Однажды я привёл его на встречу со своим «пушкинским» курсом, и через час мои «дети» были влюблены в него навсегда. Как научить молодых актёров предельной искренности, полной вере в свою правоту, ответственности за слово, верности собственным заблуждениям, бескомпромиссности, которой, кажется, уже не осталось в этом мире?.. Познакомив с Коржавиным...
«Ни к чему, ни к чему, ни к чему полуночные бденья, — читал он, — / И мечты, что проснёшься в каком-нибудь веке другом. / Время? Время дано. Это не подлежит обсужденью. / Подлежишь обсуждению ты, разместившийся в нём...» И о Пушкине у Коржавина получилось. «Он пил вино и видел свет далёкий, / В глазах туман, а даль ясна... ясна... / Легко-легко... Та пушкинская лёгкость, / В которой тя-жесть преодолена...» Так читал сам Коржавин, а за ним и я.
Между нами улёгся океан, век сменился на век, подступили новые тяготы, и время, давя на плечи, подсказало мне перенести ударение: «Легко-легко... Та пушкинская лёгкость, в которой тяжесть пре-о-до-ле-на...»
— Здравствуйте!..
— Привет, Эмочка! Почему во множественном числе? Я — в трубке, а Ирка на кухне...
— Чтоб роскошней было!..
— Хороший ответ!.. Где ходишь, у кого бываешь?..
— Был у Каряки (Ю. Карякина. — В.Р.), но он не может говорить...
— Господи!.. Я не знал, что так...
— Сегодня пойду на кладбище к Чухраю, а завтра — в ЦДЛ, в ресторан...
— Это — светская жизнь, от кладбища до ресторана...
— Соответствует моему молодому возрасту... Что же ты, пайщик, всё-таки не приехал в Москву?!
— Вертолёт сломался и бензин кончился... А ты почему не залетел в Питер?
— В Америке мне летать некуда, а в России я бы летал...
— Мне доложили, что у тебя был прекрасный вечер в ЦДЛ...

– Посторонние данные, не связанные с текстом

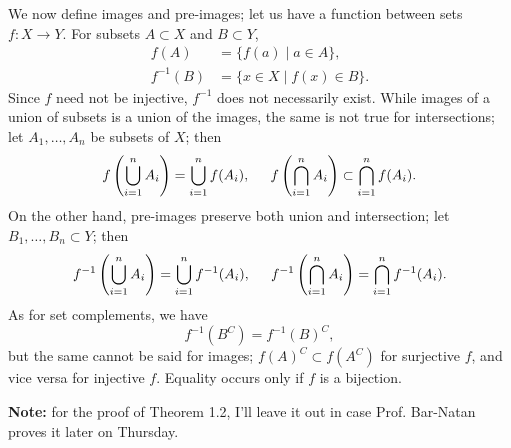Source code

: \noindent We now define images and pre-images; let us have a function between sets $f : X \to Y$. For subsets $A \subset X$ and $B \subset Y$,
\begin{align*}
    f(A) &= \{f(a) \mid a \in A\}, \\
    f^{-1}(B) &= \{x \in X \mid f(x) \in B\}.
\end{align*}
Since $f$ need not be injective, $f^{-1}$ does not necessarily exist. While images of a union of subsets is a union of the images, the same is not true for intersections; let $A_1, \dots, A_n$ be subsets of $X$; then
\[ f\left( \bigcup_{i=1}^n A_i \right) = \bigcup_{i=1}^n f(A_i), \hspace{0.2in} f\left( \bigcap_{i=1}^n A_i \right) \subset \bigcap_{i=1}^n f(A_i). \]
On the other hand, pre-images preserve both union and intersection; let $B_1, \dots, B_n \subset Y$; then
\[ f^{-1}\left( \bigcup_{i=1}^n A_i \right) = \bigcup_{i=1}^n f^{-1}(A_i), \hspace{0.2in} f^{-1}\left( \bigcap_{i=1}^n A_i \right) = \bigcap_{i=1}^n f^{-1}(A_i). \]
As for set complements, we have
\[ f^{-1}(B^C) = f^{-1}(B)^C, \]
but the same cannot be said for images; $f(A)^C \subset f(A^C)$ for surjective $f$, and vice versa for injective $f$. Equality occurs only if $f$ is a bijection.

\medskip
\noindent \textbf{Note:} for the proof of Theorem 1.2, I'll leave it out in case Prof. Bar-Natan proves it later on Thursday.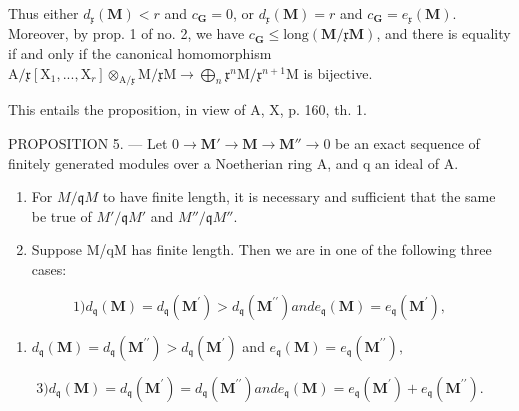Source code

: Thus either \(d_{\mathfrak{x}}(\mathbf{M}) < r\) and \(c_{\mathbf{G}} = 0\), or \(d_{\mathfrak{x}}(\mathbf{M}) = r\) and \(c_{\mathbf{G}} = e_{\mathfrak{x}}(\mathbf{M})\). Moreover, by prop. 1 of no. 2, we have \(c_{\mathbf{G}} \leqslant \text{long}(\mathbf{M}/\mathfrak{x}\mathbf{M})\), and there is equality if and only if the canonical homomorphism \(\mathrm{A}/\mathfrak{x}[\mathrm{X}_{1}, ..., \mathrm{X}_{r}] \otimes_{\mathrm{A}/\mathfrak{x}} \mathrm{M}/\mathfrak{x}\mathrm{M} \to \bigoplus_{n}\mathfrak{x}^{n}\mathrm{M}/\mathfrak{x}^{n+1}\mathrm{M}\) is bijective.

This entails the proposition, in view of A, X, p. 160, th. 1.

PROPOSITION 5. --- Let \(0 \to \mathbf{M}' \to \mathbf{M} \to \mathbf{M}'' \to 0\) be an exact sequence of finitely generated modules over a Noetherian ring A, and q an ideal of A.

\begin{enumerate}
\def\labelenumi{\alph{enumi})}
\item
  For \(M/\mathfrak{q}M\) to have finite length, it is necessary and sufficient that the same be true of \(M'/\mathfrak{q}M'\) and \(M''/\mathfrak{q}M''\).
\item
  Suppose M/qM has finite length. Then we are in one of the following three cases:
\end{enumerate}

\[
1) d _ {\mathfrak {q}} (\mathbf {M}) = d _ {\mathfrak {q}} \left(\mathbf {M} ^ {\prime}\right) > d _ {\mathfrak {q}} \left(\mathbf {M} ^ {\prime \prime}\right) and e _ {\mathfrak {q}} (\mathbf {M}) = e _ {\mathfrak {q}} \left(\mathbf {M} ^ {\prime}\right),
\]

\begin{enumerate}
\def\labelenumi{\arabic{enumi})}
\setcounter{enumi}{1}
\tightlist
\item
  \(d_{\mathfrak{q}}(\mathbf{M}) = d_{\mathfrak{q}}(\mathbf{M}^{\prime \prime}) > d_{\mathfrak{q}}(\mathbf{M}^{\prime})\) and \(e_{\mathfrak{q}}(\mathbf{M}) = e_{\mathfrak{q}}(\mathbf{M}^{\prime \prime}),\)
\end{enumerate}

\[
3) d _ {\mathfrak {q}} (\mathbf {M}) = d _ {\mathfrak {q}} \left(\mathbf {M} ^ {\prime}\right) = d _ {\mathfrak {q}} \left(\mathbf {M} ^ {\prime \prime}\right) and e _ {\mathfrak {q}} (\mathbf {M}) = e _ {\mathfrak {q}} \left(\mathbf {M} ^ {\prime}\right) + e _ {\mathfrak {q}} \left(\mathbf {M} ^ {\prime \prime}\right).
\]

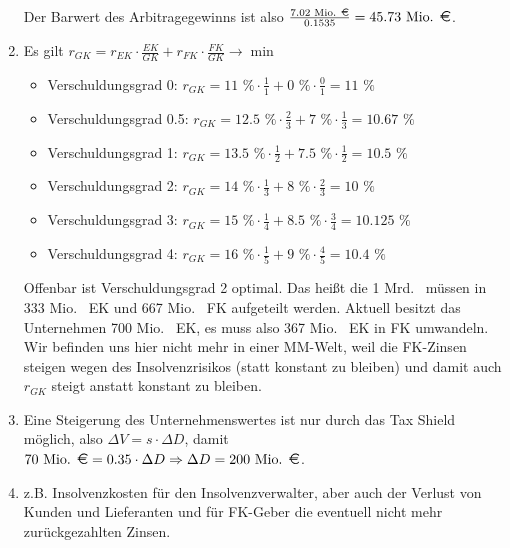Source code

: \documentclass{article}
\begin{document}
\begin{enumerate}[label=(\alph*)]
\begin{align}
		\end{align}
		Der Barwert des Arbitragegewinns ist also $\frac{7.02\text{ Mio. \EUR}}{0.1535}=45.73\text{ Mio. \EUR}$.
		\item Es gilt $r_{GK}=r_{EK}\cdot\frac{EK}{GK} + r_{FK}\cdot\frac{FK}{GK}\to\min$
		\begin{itemize}
			\item Verschuldungsgrad 0: $r_{GK}=11\text{ \%}\cdot \frac{1}{1} + 0\text{ \%}\cdot\frac{0}{1}=11\text{ \%}$
			\item Verschuldungsgrad 0.5: $r_{GK}=12.5\text{ \%}\cdot \frac{2}{3} + 7\text{ \%}\cdot\frac{1}{3}=10.67\text{ \%}$
			\item Verschuldungsgrad 1: $r_{GK}=13.5\text{ \%}\cdot \frac{1}{2} + 7.5\text{ \%}\cdot\frac{1}{2}=10.5\text{ \%}$
			\item Verschuldungsgrad 2: $r_{GK}=14\text{ \%}\cdot \frac{1}{3} + 8\text{ \%}\cdot\frac{2}{3}=10\text{ \%}$
			\item Verschuldungsgrad 3: $r_{GK}=15\text{ \%}\cdot \frac{1}{4} + 8.5\text{ \%}\cdot\frac{3}{4}=10.125\text{ \%}$
			\item Verschuldungsgrad 4: $r_{GK}=16\text{ \%}\cdot \frac{1}{5} + 9\text{ \%}\cdot\frac{4}{5}=10.4\text{ \%}$
		\end{itemize}
		Offenbar ist Verschuldungsgrad 2 optimal. Das heißt die 1 Mrd. \EUR\, müssen in 333 Mio. \EUR\, EK und 667 Mio. \EUR\, FK aufgeteilt werden. Aktuell besitzt das Unternehmen 700 Mio. \EUR\, EK, es muss also 367 Mio. \EUR\, EK in FK umwandeln. \\
		Wir befinden uns hier nicht mehr in einer MM-Welt, weil die FK-Zinsen steigen wegen des Insolvenzrisikos (statt konstant zu bleiben) und damit auch $r_{GK}$ steigt anstatt konstant zu bleiben.
		\item Eine Steigerung des Unternehmenswertes ist nur durch das Tax Shield möglich, also $\Delta V=s\cdot\Delta D$, damit $70\text{ Mio. \EUR}=0.35\cdot\Delta D \Rightarrow \Delta D=200\text{ Mio. \EUR}$.
		\item z.B. Insolvenzkosten für den Insolvenzverwalter, aber auch der Verlust von Kunden und Lieferanten und für FK-Geber die eventuell nicht mehr zurückgezahlten Zinsen.
	\end{enumerate}
\end{document}
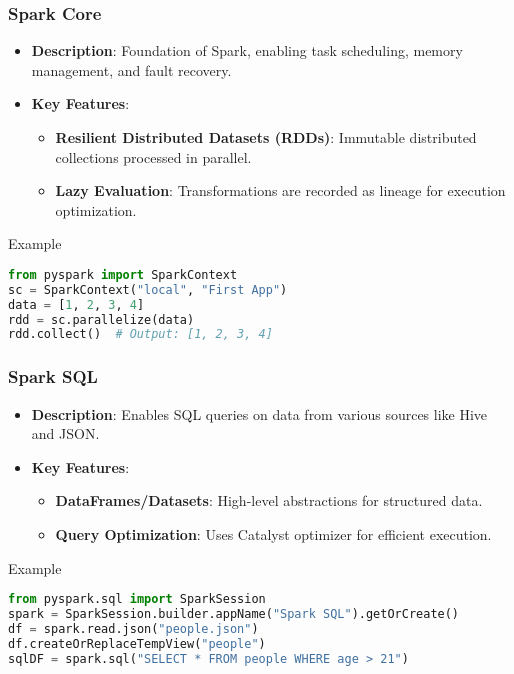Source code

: \documentclass[aspectratio=169]{beamer}
\begin{document}
\begin{frame}[fragile]
    \frametitle{Spark Core}
    \begin{itemize}
        \item \textbf{Description}: Foundation of Spark, enabling task scheduling, memory management, and fault recovery.
        \item \textbf{Key Features}:
            \begin{itemize}
                \item \textbf{Resilient Distributed Datasets (RDDs)}: Immutable distributed collections processed in parallel.
                \item \textbf{Lazy Evaluation}: Transformations are recorded as lineage for execution optimization.
            \end{itemize}
    \end{itemize}
    \begin{block}{Example}
        \begin{lstlisting}[language=Python]
from pyspark import SparkContext
sc = SparkContext("local", "First App")
data = [1, 2, 3, 4]
rdd = sc.parallelize(data)
rdd.collect()  # Output: [1, 2, 3, 4]
        \end{lstlisting}
    \end{block}
\end{frame}

\begin{frame}[fragile]
    \frametitle{Spark SQL}
    \begin{itemize}
        \item \textbf{Description}: Enables SQL queries on data from various sources like Hive and JSON.
        \item \textbf{Key Features}:
            \begin{itemize}
                \item \textbf{DataFrames/Datasets}: High-level abstractions for structured data.
                \item \textbf{Query Optimization}: Uses Catalyst optimizer for efficient execution.
            \end{itemize}
    \end{itemize}
    \begin{block}{Example}
        \begin{lstlisting}[language=Python]
from pyspark.sql import SparkSession
spark = SparkSession.builder.appName("Spark SQL").getOrCreate()
df = spark.read.json("people.json")
df.createOrReplaceTempView("people")
sqlDF = spark.sql("SELECT * FROM people WHERE age > 21")
        \end{lstlisting}
    \end{block}
\end{frame}
\end{document}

— Да, Малый зал был переполнен. Те, кто меня знает, пришли… Понимаешь, в чём дело, у меня много времени пропадает зря из-за старости... Я — старый хрен! «Чуть воспаришь — запор, колит, катар... / Душой я молод, а желудком — стар...» — Я хохотнул, а он сказал главное: — Там, в Америке, у меня своей жизни нет...
— До тебя дошли стихи, посвящённые тебе и Стасику?..
— Да, хорошие, — великодушно признал он.
— Понимаешь, в чём дело, — сказал я, пользуясь его излюбленным началом. — Ты у меня не снаружи, а внутри...
— Да, — сказал Коржавин. — Это географически трудно, а исторически взаимно... Каждый день — Божий подарок…
— Храни тебя Господь, — сказал я.
— И тебя, — сказал он, — и твоих ребят, и Иру…
— Я ищу Рецептера, — сказал он, выйдя из машины.
— Кто вы? — спросила Ольга.
— Каскадёр Верёвкин, с «Ленфильма», учить вожденью…
В принципе, такое предполагалось, но здесь и сейчас стало полной внезапностью. Выходной не обещал ни приключений, ни погоды. Ольгину дачу в Васкелово без адреса отыскать было непросто, но Верёвкин оказался мастаком и времени на сборы не дал.
— Садитесь, поехали, — сказал он, пожав руки мне и Саше.
Ира пошла в машину со мной, а Саша с Олей помахали нам вслед.
С тех пор, как Ольга Заботкина вышла замуж за Александра Иванова, а мы с Ириной стали свидетелями на свадьбе, встречи в Васкелово вошли в обычай. Через дорогу от дачи стоял пивной ларёк, и мы на пару с Ивановым успешно уклонялись до него и обратно…
Ольга Заботкина всю жизнь была звездой — балет Кировского театра, кино «Два капитана»; а звёздный час пародиста и телеведущего передачи «Вокруг смеха» Александра Иванова приближался.
Когда в загсе я повёл вперёд Ольгу, а Ира с Сашей шли за нами, какая-то дама из публики воскликнула:
— Заботкина идёт за Рецептера!
Кто знает, может быть, такое могло случиться, если бы летом 1975 года из днепровской волны меня не окликнула Ирина…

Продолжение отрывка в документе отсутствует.